Kisah Tragis Sohail Pardis, Penerjemah untuk Militer AS yang Dipenggal Taliban

Sabtu, 24 Juli 2021 - 12:06 WIB
loading...
A A A
Tetapi mereka yang berbicara kepada CNN mengatakan hidup mereka sekarang berada di bawah ancaman ketika Taliban melancarkan serangan balas dendam setelah penarikan AS dari Afghanistan. Pada puncak perang, ada sekitar 100.000 tentara AS di negara itu, sebagai bagian dari pasukan NATO.

"Kami tidak bisa bernapas di sini. Taliban tidak memiliki belas kasihan pada kami," kata Ayoubi.

Sekitar 18.000 warga Afghanistan yang bekerja untuk militer AS telah mengajukan program Visa Imigran Khusus yang memungkinkan mereka pergi ke Amerika Serikat.

Pada 14 Juli, Gedung Putih mengatakan pihaknya meluncurkan, "Operation Allies Refuge," sebuah upaya untuk merelokasi ribuan penerjemah Afghanistan yang bekerja untuk AS dan yang nyawanya kini terancam. Juru bicara Gedung Putih Jen Psaki mengatakan evakuasi akan dimulai pada minggu terakhir bulan Juli untuk pemohon Visa Imigran Khusus yang sudah dalam proses.

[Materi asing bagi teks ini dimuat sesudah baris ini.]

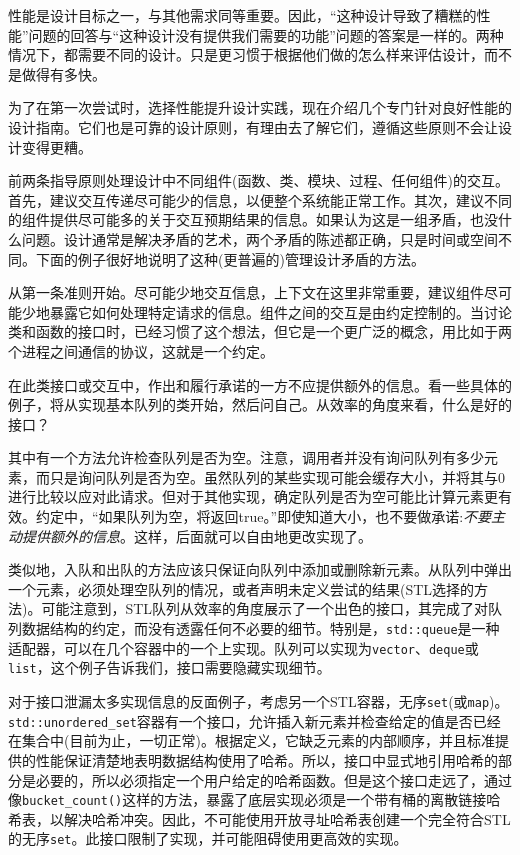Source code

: 
性能是设计目标之一，与其他需求同等重要。因此，“这种设计导致了糟糕的性能”问题的回答与“这种设计没有提供我们需要的功能”问题的答案是一样的。两种情况下，都需要不同的设计。只是更习惯于根据他们做的怎么样来评估设计，而不是做得有多快。

为了在第一次尝试时，选择性能提升设计实践，现在介绍几个专门针对良好性能的设计指南。它们也是可靠的设计原则，有理由去了解它们，遵循这些原则不会让设计变得更糟。 

前两条指导原则处理设计中不同组件(函数、类、模块、过程、任何组件)的交互。首先，建议交互传递尽可能少的信息，以便整个系统能正常工作。其次，建议不同的组件提供尽可能多的关于交互预期结果的信息。如果认为这是一组矛盾，也没什么问题。设计通常是解决矛盾的艺术，两个矛盾的陈述都正确，只是时间或空间不同。下面的例子很好地说明了这种(更普遍的)管理设计矛盾的方法。


从第一条准则开始。尽可能少地交互信息，上下文在这里非常重要，建议组件尽可能少地暴露它如何处理特定请求的信息。组件之间的交互是由约定控制的。当讨论类和函数的接口时，已经习惯了这个想法，但它是一个更广泛的概念，用比如于两个进程之间通信的协议，这就是一个约定。 

在此类接口或交互中，作出和履行承诺的一方不应提供额外的信息。看一些具体的例子，将从实现基本队列的类开始，然后问自己。从效率的角度来看，什么是好的接口？

其中有一个方法允许检查队列是否为空。注意，调用者并没有询问队列有多少元素，而只是询问队列是否为空。虽然队列的某些实现可能会缓存大小，并将其与0进行比较以应对此请求。但对于其他实现，确定队列是否为空可能比计算元素更有效。约定中，“如果队列为空，将返回true。”即使知道大小，也不要做承诺:\textit{不要主动提供额外的信息}。这样，后面就可以自由地更改实现了。 

类似地，入队和出队的方法应该只保证向队列中添加或删除新元素。从队列中弹出一个元素，必须处理空队列的情况，或者声明未定义尝试的结果(STL选择的方法)。可能注意到，STL队列从效率的角度展示了一个出色的接口，其完成了对队列数据结构的约定，而没有透露任何不必要的细节。特别是，\texttt{std::queue}是一种适配器，可以在几个容器中的一个上实现。队列可以实现为\texttt{vector}、\texttt{deque}或\texttt{list}，这个例子告诉我们，接口需要隐藏实现细节。

对于接口泄漏太多实现信息的反面例子，考虑另一个STL容器，无序\texttt{set}(或\texttt{map})。\texttt{std::unor\break dered\_set}容器有一个接口，允许插入新元素并检查给定的值是否已经在集合中(目前为止，一切正常)。根据定义，它缺乏元素的内部顺序，并且标准提供的性能保证清楚地表明数据结构使用了哈希。所以，接口中显式地引用哈希的部分是必要的，所以必须指定一个用户给定的哈希函数。但是这个接口走远了，通过像\texttt{bucket\_count()}这样的方法，暴露了底层实现必须是一个带有桶的离散链接哈希表，以解决哈希冲突。因此，不可能使用开放寻址哈希表创建一个完全符合STL的无序\texttt{set}。此接口限制了实现，并可能阻碍使用更高效的实现。

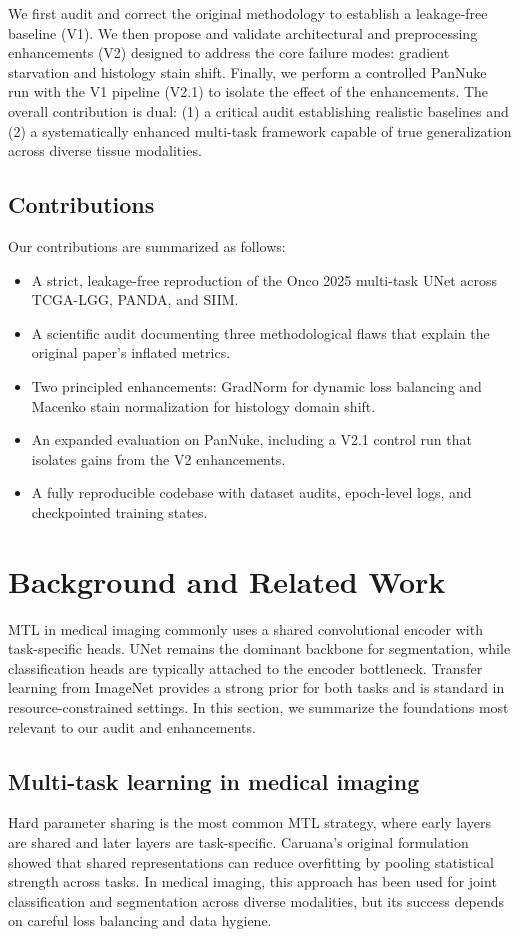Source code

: \documentclass[conference,a4paper]{IEEEtran}
\begin{document}
We first audit and correct the original methodology to establish a leakage-free baseline (V1). We then propose and validate architectural and preprocessing enhancements (V2) designed to address the core failure modes: gradient starvation and histology stain shift. Finally, we perform a controlled PanNuke run with the V1 pipeline (V2.1) to isolate the effect of the enhancements. The overall contribution is dual: (1) a critical audit establishing realistic baselines and (2) a systematically enhanced multi-task framework capable of true generalization across diverse tissue modalities.

\subsection{Contributions}
Our contributions are summarized as follows:
\begin{itemize}
    \item A strict, leakage-free reproduction of the Onco 2025 multi-task UNet across TCGA-LGG, PANDA, and SIIM.
    \item A scientific audit documenting three methodological flaws that explain the original paper's inflated metrics.
    \item Two principled enhancements: GradNorm for dynamic loss balancing and Macenko stain normalization for histology domain shift.
    \item An expanded evaluation on PanNuke, including a V2.1 control run that isolates gains from the V2 enhancements.
    \item A fully reproducible codebase with dataset audits, epoch-level logs, and checkpointed training states.
\end{itemize}

\section{Background and Related Work}
MTL in medical imaging commonly uses a shared convolutional encoder with task-specific heads. UNet remains the dominant backbone for segmentation, while classification heads are typically attached to the encoder bottleneck. Transfer learning from ImageNet provides a strong prior for both tasks and is standard in resource-constrained settings. In this section, we summarize the foundations most relevant to our audit and enhancements.

\subsection{Multi-task learning in medical imaging}
Hard parameter sharing is the most common MTL strategy, where early layers are shared and later layers are task-specific. Caruana's original formulation showed that shared representations can reduce overfitting by pooling statistical strength across tasks. In medical imaging, this approach has been used for joint classification and segmentation across diverse modalities, but its success depends on careful loss balancing and data hygiene.
\end{document}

Sebelumnya, pemerintahan Biden mengatakan sedang dalam pembicaraan dengan sejumlah negara untuk bertindak sebagai tempat yang aman sampai AS dapat menyelesaikan proses visa yang panjang, sebuah tanda yang jelas bahwa pemerintah sangat menyadari ancaman yang ditimbulkan oleh Taliban.

Juru bicara Pentagon John Kirby mengatakan pada hari Rabu lalu bahwa Departemen Pertahanan "sedang mempertimbangkan opsi" di mana warga negara Afghanistan dan keluarga mereka berpotensi pergi.

"Kami masih mengkaji kemungkinan lokasi di luar negeri untuk memasukkan beberapa instalasi departemen yang akan mampu mendukung upaya relokasi yang direncanakan dengan tempat tinggal sementara yang sesuai dan infrastruktur pendukung," kata Kirby.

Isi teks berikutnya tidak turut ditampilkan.